For reference: Reverend Benjamin J. Shuart’s home was located on the north ½ of Section 18, Tp 1S, Rn 25E. The ditch ran across the west edge of the property.

The High Line Ditch flume crossing Canyon Creek is located on Charlie O’Donnell’s land located in Section 10, Rn 24E, Tp1S.

The Canyon Creek Ditch flume crossing Canyon Creek is located on Section 22, Tp 1S, Rn 25E. Sidney Irwin was the landowner, and Bela Brockway’s land was adjoining. The creek changed course, and by 1967 it was about ½ mile further to the west.

The BBWA Ditch flume crossing Canyon Creek is located near the center of Section 22, Tp1S, Rn 25E, just above the Canyon Creek Ditch flume.

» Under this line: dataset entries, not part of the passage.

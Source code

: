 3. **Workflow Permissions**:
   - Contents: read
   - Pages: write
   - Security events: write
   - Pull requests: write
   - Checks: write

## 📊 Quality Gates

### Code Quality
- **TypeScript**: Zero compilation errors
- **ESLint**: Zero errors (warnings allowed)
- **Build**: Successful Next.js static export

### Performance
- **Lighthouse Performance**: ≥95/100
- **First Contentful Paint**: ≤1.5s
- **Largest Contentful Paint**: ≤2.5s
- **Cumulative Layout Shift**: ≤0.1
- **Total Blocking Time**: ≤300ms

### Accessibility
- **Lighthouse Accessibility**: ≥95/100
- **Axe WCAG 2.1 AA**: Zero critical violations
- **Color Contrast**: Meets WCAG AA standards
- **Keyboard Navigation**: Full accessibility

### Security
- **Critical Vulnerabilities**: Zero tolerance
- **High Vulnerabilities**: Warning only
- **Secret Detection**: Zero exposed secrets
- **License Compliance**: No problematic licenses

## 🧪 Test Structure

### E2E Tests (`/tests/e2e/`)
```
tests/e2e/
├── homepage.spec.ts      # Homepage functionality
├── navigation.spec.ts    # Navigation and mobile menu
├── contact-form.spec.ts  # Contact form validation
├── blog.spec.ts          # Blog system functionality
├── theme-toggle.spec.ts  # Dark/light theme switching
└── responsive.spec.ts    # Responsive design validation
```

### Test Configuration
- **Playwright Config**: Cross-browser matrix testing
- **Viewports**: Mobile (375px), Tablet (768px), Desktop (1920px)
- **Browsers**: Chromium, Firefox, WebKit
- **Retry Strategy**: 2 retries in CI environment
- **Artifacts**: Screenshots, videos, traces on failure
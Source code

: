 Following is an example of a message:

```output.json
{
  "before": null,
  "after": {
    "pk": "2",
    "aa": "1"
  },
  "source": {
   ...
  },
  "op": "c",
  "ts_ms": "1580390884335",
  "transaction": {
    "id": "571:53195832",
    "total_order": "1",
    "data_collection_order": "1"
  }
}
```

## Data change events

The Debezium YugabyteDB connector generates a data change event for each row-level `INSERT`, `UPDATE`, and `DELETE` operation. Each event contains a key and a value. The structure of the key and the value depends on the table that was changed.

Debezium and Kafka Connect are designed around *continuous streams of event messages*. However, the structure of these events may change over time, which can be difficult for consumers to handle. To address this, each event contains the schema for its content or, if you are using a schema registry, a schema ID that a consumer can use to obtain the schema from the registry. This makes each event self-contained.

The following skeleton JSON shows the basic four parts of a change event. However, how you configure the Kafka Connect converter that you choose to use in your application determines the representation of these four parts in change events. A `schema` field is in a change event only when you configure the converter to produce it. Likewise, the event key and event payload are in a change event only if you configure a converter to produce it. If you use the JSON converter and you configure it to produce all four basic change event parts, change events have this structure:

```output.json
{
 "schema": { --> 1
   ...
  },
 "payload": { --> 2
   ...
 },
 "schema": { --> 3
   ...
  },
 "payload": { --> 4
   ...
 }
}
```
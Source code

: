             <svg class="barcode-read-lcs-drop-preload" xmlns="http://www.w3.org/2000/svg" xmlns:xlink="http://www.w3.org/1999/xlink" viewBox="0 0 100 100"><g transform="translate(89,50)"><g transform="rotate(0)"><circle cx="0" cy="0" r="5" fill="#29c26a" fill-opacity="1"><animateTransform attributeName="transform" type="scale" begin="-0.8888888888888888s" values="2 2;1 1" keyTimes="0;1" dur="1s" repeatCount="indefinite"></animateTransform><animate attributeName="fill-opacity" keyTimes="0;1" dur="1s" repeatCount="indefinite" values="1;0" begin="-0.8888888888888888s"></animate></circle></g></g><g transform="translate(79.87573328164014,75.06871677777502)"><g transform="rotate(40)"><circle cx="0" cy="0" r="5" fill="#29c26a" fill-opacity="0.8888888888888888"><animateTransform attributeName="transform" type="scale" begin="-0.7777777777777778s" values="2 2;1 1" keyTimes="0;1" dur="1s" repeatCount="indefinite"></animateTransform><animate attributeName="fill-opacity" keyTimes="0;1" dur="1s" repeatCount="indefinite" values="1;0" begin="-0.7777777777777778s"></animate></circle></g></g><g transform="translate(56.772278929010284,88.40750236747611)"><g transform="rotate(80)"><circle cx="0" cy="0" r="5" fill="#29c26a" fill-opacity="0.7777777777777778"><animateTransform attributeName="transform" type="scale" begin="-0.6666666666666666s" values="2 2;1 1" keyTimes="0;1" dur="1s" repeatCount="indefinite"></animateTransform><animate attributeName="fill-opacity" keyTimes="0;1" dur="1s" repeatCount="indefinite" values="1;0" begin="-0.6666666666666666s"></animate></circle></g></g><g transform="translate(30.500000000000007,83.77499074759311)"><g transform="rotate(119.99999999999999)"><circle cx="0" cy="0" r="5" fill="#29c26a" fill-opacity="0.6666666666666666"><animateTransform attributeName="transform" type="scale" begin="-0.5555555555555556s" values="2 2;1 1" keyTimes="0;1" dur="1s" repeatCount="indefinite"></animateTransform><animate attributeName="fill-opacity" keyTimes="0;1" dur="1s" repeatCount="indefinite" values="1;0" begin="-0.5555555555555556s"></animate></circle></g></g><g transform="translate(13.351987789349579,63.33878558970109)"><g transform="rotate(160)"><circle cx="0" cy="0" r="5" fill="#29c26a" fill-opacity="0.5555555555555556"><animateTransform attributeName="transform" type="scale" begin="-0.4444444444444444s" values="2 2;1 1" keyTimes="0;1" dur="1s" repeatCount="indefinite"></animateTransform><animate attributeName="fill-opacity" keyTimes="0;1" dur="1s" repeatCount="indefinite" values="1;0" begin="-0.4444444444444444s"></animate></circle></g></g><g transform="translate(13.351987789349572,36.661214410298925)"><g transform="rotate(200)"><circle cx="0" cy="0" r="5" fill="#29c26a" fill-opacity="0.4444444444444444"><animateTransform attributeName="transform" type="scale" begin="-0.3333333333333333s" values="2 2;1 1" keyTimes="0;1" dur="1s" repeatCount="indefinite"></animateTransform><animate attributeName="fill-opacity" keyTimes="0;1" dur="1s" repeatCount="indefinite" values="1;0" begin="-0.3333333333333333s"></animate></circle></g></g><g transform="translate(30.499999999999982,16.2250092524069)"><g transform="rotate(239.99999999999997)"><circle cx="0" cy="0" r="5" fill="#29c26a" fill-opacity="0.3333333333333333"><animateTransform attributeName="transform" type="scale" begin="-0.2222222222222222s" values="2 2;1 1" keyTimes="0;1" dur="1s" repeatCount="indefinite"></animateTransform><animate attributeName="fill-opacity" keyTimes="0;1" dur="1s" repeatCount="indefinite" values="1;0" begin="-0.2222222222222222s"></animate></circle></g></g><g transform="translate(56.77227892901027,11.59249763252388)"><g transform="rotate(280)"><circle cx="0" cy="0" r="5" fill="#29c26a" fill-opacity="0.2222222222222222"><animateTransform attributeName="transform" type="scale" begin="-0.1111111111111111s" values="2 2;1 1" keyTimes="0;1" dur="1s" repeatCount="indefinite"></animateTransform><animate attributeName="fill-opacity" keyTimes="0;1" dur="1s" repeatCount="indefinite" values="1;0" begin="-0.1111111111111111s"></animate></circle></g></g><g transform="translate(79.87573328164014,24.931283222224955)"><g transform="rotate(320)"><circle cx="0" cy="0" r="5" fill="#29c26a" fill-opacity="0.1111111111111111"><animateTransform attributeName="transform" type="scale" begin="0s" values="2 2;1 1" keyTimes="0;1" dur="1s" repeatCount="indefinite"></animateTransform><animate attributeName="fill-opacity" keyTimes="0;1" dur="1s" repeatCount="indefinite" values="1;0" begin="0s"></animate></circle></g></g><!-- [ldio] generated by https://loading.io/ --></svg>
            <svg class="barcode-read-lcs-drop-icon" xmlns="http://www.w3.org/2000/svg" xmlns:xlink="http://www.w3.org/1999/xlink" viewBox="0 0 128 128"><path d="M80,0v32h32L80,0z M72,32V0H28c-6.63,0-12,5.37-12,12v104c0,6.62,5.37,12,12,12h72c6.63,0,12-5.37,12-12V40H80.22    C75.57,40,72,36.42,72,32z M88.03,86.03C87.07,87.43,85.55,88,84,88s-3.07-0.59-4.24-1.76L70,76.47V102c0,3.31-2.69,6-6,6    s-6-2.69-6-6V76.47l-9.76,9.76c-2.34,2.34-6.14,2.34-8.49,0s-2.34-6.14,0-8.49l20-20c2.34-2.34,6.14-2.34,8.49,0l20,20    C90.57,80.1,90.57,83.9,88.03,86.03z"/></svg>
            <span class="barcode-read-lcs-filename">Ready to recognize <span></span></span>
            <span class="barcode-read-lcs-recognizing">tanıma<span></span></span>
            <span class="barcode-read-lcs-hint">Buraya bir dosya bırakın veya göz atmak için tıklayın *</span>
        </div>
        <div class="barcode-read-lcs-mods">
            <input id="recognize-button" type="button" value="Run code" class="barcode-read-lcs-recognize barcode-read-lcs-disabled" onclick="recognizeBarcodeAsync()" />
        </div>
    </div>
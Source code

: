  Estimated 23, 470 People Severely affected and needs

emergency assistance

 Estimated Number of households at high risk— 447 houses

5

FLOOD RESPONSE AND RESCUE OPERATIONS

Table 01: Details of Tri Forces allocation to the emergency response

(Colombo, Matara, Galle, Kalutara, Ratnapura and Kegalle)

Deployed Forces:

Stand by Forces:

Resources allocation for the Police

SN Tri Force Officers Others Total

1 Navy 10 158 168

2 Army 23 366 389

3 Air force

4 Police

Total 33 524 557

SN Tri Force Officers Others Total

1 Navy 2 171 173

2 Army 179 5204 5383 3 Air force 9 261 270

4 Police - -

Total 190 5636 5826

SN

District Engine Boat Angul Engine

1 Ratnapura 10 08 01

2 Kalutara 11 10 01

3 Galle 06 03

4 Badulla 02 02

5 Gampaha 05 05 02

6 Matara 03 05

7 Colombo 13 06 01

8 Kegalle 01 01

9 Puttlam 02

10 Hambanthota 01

Elevation drops were created to control the water level so as to prevent too fast a run-off of the irrigation waters for erosion control, and to regulate the flow rates throughout 39 miles of the entire system. This was a masterful piece of hydraulic engineering allowing for a uniform distribution of water to the users throughout the region. These drops compensated for the decrease in elevation as the ditch’s water supply passed from one plain onto another plain. Portions of the ditch were not uniformly at the proper depth, and some areas were about 30 inches too shallow, contributing to future floods during heavy rains. The ditch currently narrows to about 1/3rd the size at the pickup point. It has a 92 foot water level drop, or 2.4 feet per mile average drop, exclusive of the built in elevation drops.  Seven Drops have been located. Of interest to note is that some of these are listed as siphons, and although there is a small siphon at some of these sites, there is also a drop in water elevation. The excess water runs off into drainage ditches, or wasted on the lands at lower elevation. (Typically, wastewater was permitted to flow across adjoining lands as part of the basic water rights issued by the company. A sample of litigation arising from such permissions can be found in Case No. 01-780 Filed IN THE SUPREME COURT OF THE STATE OF MONTANA, by JERRY T. RAY, July 18, 2001)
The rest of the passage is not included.